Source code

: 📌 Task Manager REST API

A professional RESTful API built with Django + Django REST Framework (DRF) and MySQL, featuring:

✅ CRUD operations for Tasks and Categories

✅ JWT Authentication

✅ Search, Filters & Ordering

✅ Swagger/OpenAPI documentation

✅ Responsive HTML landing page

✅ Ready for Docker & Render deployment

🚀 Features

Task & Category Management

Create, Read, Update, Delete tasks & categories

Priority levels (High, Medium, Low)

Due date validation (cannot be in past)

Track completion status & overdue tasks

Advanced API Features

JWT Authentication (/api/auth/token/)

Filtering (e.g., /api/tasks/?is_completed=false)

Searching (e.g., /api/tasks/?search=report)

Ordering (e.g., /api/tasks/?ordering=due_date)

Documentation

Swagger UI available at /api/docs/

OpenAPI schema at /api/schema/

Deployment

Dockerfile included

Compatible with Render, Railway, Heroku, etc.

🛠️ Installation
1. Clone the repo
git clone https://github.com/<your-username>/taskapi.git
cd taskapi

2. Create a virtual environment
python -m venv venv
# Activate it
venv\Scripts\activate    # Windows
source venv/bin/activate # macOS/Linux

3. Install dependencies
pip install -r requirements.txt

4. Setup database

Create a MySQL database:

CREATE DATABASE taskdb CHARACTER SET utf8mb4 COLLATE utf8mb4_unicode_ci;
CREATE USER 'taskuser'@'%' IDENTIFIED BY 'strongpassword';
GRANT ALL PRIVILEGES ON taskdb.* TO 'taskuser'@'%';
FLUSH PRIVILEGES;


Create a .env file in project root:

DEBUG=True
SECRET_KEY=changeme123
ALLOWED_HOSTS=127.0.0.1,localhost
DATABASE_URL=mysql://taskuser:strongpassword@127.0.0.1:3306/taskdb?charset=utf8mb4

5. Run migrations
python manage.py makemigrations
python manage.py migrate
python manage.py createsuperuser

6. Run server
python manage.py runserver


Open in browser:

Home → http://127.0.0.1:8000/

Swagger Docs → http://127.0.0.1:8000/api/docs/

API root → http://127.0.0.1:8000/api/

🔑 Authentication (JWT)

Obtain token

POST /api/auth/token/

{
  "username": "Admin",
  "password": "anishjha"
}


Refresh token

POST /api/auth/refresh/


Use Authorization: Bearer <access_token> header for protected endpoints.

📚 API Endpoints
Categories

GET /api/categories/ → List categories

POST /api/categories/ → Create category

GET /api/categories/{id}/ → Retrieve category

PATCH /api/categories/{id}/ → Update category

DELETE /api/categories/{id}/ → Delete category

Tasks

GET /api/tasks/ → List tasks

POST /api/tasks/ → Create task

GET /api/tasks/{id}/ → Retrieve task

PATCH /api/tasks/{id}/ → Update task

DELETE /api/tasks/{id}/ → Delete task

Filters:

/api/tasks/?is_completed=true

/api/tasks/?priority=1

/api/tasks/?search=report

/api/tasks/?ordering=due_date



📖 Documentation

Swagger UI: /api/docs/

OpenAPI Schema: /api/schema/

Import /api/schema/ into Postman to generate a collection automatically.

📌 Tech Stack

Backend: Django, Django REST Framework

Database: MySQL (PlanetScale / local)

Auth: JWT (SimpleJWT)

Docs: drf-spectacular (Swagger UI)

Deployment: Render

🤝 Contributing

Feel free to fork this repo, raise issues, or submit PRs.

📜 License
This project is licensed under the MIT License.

--- What you need to do ---
Copy nothing except the lines from the one with "CREATE USER 'taskuser'@'%'" through the end of the records; keep each exactly as it appears, first and last included.

--- Your solution ---
CREATE USER 'taskuser'@'%' IDENTIFIED BY 'strongpassword';
GRANT ALL PRIVILEGES ON taskdb.* TO 'taskuser'@'%';
FLUSH PRIVILEGES;


Create a .env file in project root:

DEBUG=True
SECRET_KEY=changeme123
ALLOWED_HOSTS=127.0.0.1,localhost
DATABASE_URL=mysql://taskuser:strongpassword@127.0.0.1:3306/taskdb?charset=utf8mb4

5. Run migrations
python manage.py makemigrations
python manage.py migrate
python manage.py createsuperuser

6. Run server
python manage.py runserver


Open in browser:

Home → http://127.0.0.1:8000/

Swagger Docs → http://127.0.0.1:8000/api/docs/

API root → http://127.0.0.1:8000/api/

🔑 Authentication (JWT)

Obtain token

POST /api/auth/token/

{
  "username": "Admin",
  "password": "anishjha"
}


Refresh token

POST /api/auth/refresh/


Use Authorization: Bearer <access_token> header for protected endpoints.

📚 API Endpoints
Categories

GET /api/categories/ → List categories

POST /api/categories/ → Create category

GET /api/categories/{id}/ → Retrieve category

PATCH /api/categories/{id}/ → Update category

DELETE /api/categories/{id}/ → Delete category

Tasks

GET /api/tasks/ → List tasks

POST /api/tasks/ → Create task

GET /api/tasks/{id}/ → Retrieve task

PATCH /api/tasks/{id}/ → Update task

DELETE /api/tasks/{id}/ → Delete task

Filters:

/api/tasks/?is_completed=true

/api/tasks/?priority=1

/api/tasks/?search=report

/api/tasks/?ordering=due_date



📖 Documentation

Swagger UI: /api/docs/

OpenAPI Schema: /api/schema/

Import /api/schema/ into Postman to generate a collection automatically.

📌 Tech Stack

Backend: Django, Django REST Framework

Database: MySQL (PlanetScale / local)

Auth: JWT (SimpleJWT)

Docs: drf-spectacular (Swagger UI)

Deployment: Render

🤝 Contributing

Feel free to fork this repo, raise issues, or submit PRs.

📜 License
This project is licensed under the MIT License.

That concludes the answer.